**Your task:** Transcribe all of the records word for word, please, omitting the pictures.

**Provided data:**
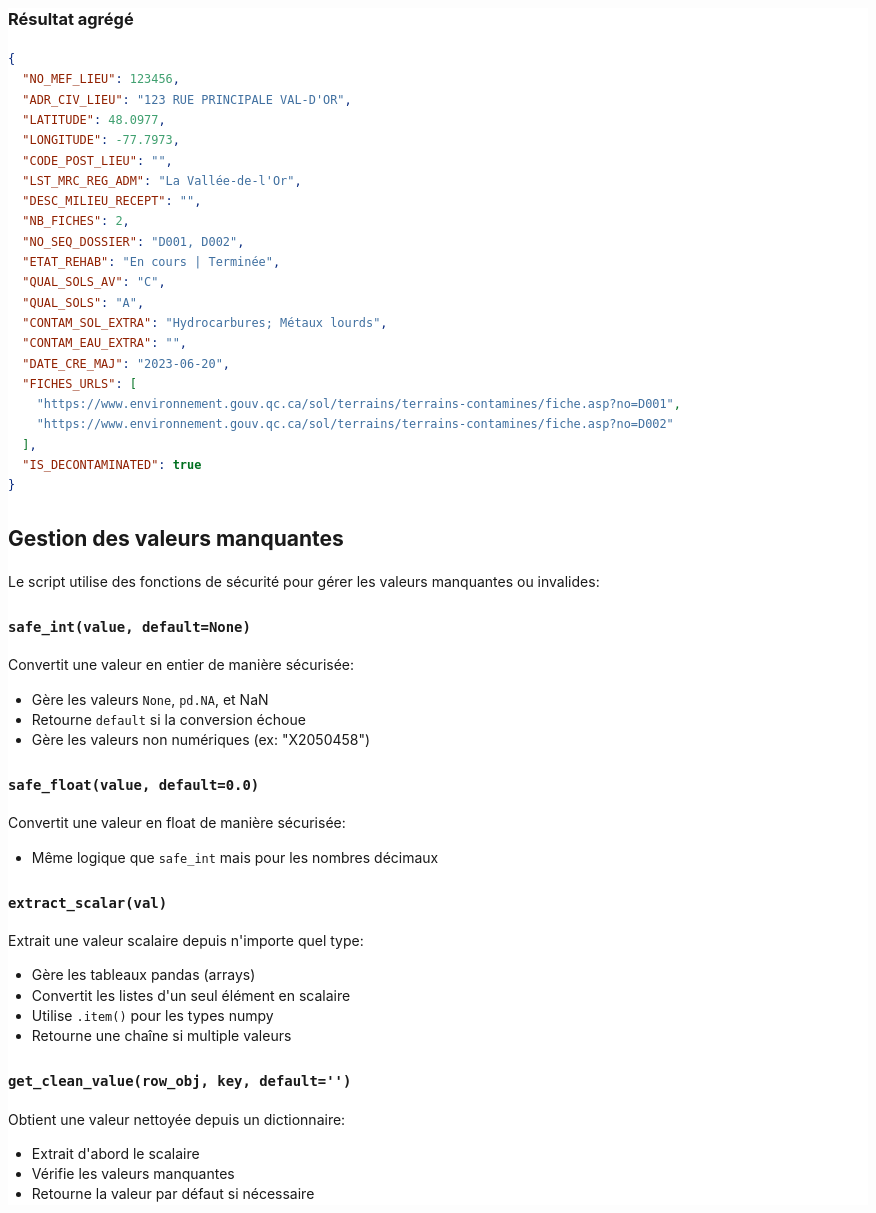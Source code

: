 ### Résultat agrégé

```json
{
  "NO_MEF_LIEU": 123456,
  "ADR_CIV_LIEU": "123 RUE PRINCIPALE VAL-D'OR",
  "LATITUDE": 48.0977,
  "LONGITUDE": -77.7973,
  "CODE_POST_LIEU": "",
  "LST_MRC_REG_ADM": "La Vallée-de-l'Or",
  "DESC_MILIEU_RECEPT": "",
  "NB_FICHES": 2,
  "NO_SEQ_DOSSIER": "D001, D002",
  "ETAT_REHAB": "En cours | Terminée",
  "QUAL_SOLS_AV": "C",
  "QUAL_SOLS": "A",
  "CONTAM_SOL_EXTRA": "Hydrocarbures; Métaux lourds",
  "CONTAM_EAU_EXTRA": "",
  "DATE_CRE_MAJ": "2023-06-20",
  "FICHES_URLS": [
    "https://www.environnement.gouv.qc.ca/sol/terrains/terrains-contamines/fiche.asp?no=D001",
    "https://www.environnement.gouv.qc.ca/sol/terrains/terrains-contamines/fiche.asp?no=D002"
  ],
  "IS_DECONTAMINATED": true
}
```

## Gestion des valeurs manquantes

Le script utilise des fonctions de sécurité pour gérer les valeurs manquantes ou invalides:

### `safe_int(value, default=None)`
Convertit une valeur en entier de manière sécurisée:
- Gère les valeurs `None`, `pd.NA`, et NaN
- Retourne `default` si la conversion échoue
- Gère les valeurs non numériques (ex: "X2050458")

### `safe_float(value, default=0.0)`
Convertit une valeur en float de manière sécurisée:
- Même logique que `safe_int` mais pour les nombres décimaux

### `extract_scalar(val)`
Extrait une valeur scalaire depuis n'importe quel type:
- Gère les tableaux pandas (arrays)
- Convertit les listes d'un seul élément en scalaire
- Utilise `.item()` pour les types numpy
- Retourne une chaîne si multiple valeurs

### `get_clean_value(row_obj, key, default='')`
Obtient une valeur nettoyée depuis un dictionnaire:
- Extrait d'abord le scalaire
- Vérifie les valeurs manquantes
- Retourne la valeur par défaut si nécessaire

**Answer section:**
Source code

: ### Résultat agrégé

```json
{
  "NO_MEF_LIEU": 123456,
  "ADR_CIV_LIEU": "123 RUE PRINCIPALE VAL-D'OR",
  "LATITUDE": 48.0977,
  "LONGITUDE": -77.7973,
  "CODE_POST_LIEU": "",
  "LST_MRC_REG_ADM": "La Vallée-de-l'Or",
  "DESC_MILIEU_RECEPT": "",
  "NB_FICHES": 2,
  "NO_SEQ_DOSSIER": "D001, D002",
  "ETAT_REHAB": "En cours | Terminée",
  "QUAL_SOLS_AV": "C",
  "QUAL_SOLS": "A",
  "CONTAM_SOL_EXTRA": "Hydrocarbures; Métaux lourds",
  "CONTAM_EAU_EXTRA": "",
  "DATE_CRE_MAJ": "2023-06-20",
  "FICHES_URLS": [
    "https://www.environnement.gouv.qc.ca/sol/terrains/terrains-contamines/fiche.asp?no=D001",
    "https://www.environnement.gouv.qc.ca/sol/terrains/terrains-contamines/fiche.asp?no=D002"
  ],
  "IS_DECONTAMINATED": true
}
```

## Gestion des valeurs manquantes

Le script utilise des fonctions de sécurité pour gérer les valeurs manquantes ou invalides:

### `safe_int(value, default=None)`
Convertit une valeur en entier de manière sécurisée:
- Gère les valeurs `None`, `pd.NA`, et NaN
- Retourne `default` si la conversion échoue
- Gère les valeurs non numériques (ex: "X2050458")

### `safe_float(value, default=0.0)`
Convertit une valeur en float de manière sécurisée:
- Même logique que `safe_int` mais pour les nombres décimaux

### `extract_scalar(val)`
Extrait une valeur scalaire depuis n'importe quel type:
- Gère les tableaux pandas (arrays)
- Convertit les listes d'un seul élément en scalaire
- Utilise `.item()` pour les types numpy
- Retourne une chaîne si multiple valeurs

### `get_clean_value(row_obj, key, default='')`
Obtient une valeur nettoyée depuis un dictionnaire:
- Extrait d'abord le scalaire
- Vérifie les valeurs manquantes
- Retourne la valeur par défaut si nécessaire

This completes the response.